= PROBLEM =
Start at the first line of the material. Repeat each line exactly through the one containing "The [Bitbucket Cloud", then stop.
────
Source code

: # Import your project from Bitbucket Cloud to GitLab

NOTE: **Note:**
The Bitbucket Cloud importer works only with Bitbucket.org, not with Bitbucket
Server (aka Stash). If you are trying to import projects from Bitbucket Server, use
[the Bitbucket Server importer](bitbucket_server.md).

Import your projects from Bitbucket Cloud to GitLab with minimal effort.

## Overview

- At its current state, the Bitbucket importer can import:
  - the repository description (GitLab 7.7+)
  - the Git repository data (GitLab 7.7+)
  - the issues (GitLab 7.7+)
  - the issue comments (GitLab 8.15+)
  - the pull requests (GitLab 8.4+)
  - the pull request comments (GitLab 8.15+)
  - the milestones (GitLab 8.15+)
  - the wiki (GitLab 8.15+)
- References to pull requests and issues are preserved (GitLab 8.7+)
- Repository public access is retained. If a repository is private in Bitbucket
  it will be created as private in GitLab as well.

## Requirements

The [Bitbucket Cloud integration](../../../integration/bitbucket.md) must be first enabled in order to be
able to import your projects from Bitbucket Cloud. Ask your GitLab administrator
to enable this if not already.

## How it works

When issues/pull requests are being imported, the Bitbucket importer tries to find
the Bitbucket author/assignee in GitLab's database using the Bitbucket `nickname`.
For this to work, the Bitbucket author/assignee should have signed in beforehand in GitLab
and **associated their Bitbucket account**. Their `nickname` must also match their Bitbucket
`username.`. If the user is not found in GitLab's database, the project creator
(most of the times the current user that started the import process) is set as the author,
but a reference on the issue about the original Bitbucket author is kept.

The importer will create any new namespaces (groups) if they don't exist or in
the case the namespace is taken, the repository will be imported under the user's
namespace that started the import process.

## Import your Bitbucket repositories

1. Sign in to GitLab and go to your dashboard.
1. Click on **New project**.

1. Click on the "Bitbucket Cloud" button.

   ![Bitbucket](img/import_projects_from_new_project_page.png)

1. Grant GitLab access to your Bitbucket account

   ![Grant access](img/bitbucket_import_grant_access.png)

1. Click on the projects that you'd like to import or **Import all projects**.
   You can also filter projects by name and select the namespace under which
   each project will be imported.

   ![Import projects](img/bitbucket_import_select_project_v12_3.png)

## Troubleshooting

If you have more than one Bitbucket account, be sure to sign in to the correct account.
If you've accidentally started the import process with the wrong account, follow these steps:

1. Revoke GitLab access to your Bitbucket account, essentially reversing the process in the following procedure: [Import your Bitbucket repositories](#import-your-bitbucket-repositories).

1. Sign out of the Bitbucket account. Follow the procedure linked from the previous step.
────
= RESPONSE =
Source code

: # Import your project from Bitbucket Cloud to GitLab

NOTE: **Note:**
The Bitbucket Cloud importer works only with Bitbucket.org, not with Bitbucket
Server (aka Stash). If you are trying to import projects from Bitbucket Server, use
[the Bitbucket Server importer](bitbucket_server.md).

Import your projects from Bitbucket Cloud to GitLab with minimal effort.

## Overview

- At its current state, the Bitbucket importer can import:
  - the repository description (GitLab 7.7+)
  - the Git repository data (GitLab 7.7+)
  - the issues (GitLab 7.7+)
  - the issue comments (GitLab 8.15+)
  - the pull requests (GitLab 8.4+)
  - the pull request comments (GitLab 8.15+)
  - the milestones (GitLab 8.15+)
  - the wiki (GitLab 8.15+)
- References to pull requests and issues are preserved (GitLab 8.7+)
- Repository public access is retained. If a repository is private in Bitbucket
  it will be created as private in GitLab as well.

## Requirements

The [Bitbucket Cloud integration](../../../integration/bitbucket.md) must be first enabled in order to be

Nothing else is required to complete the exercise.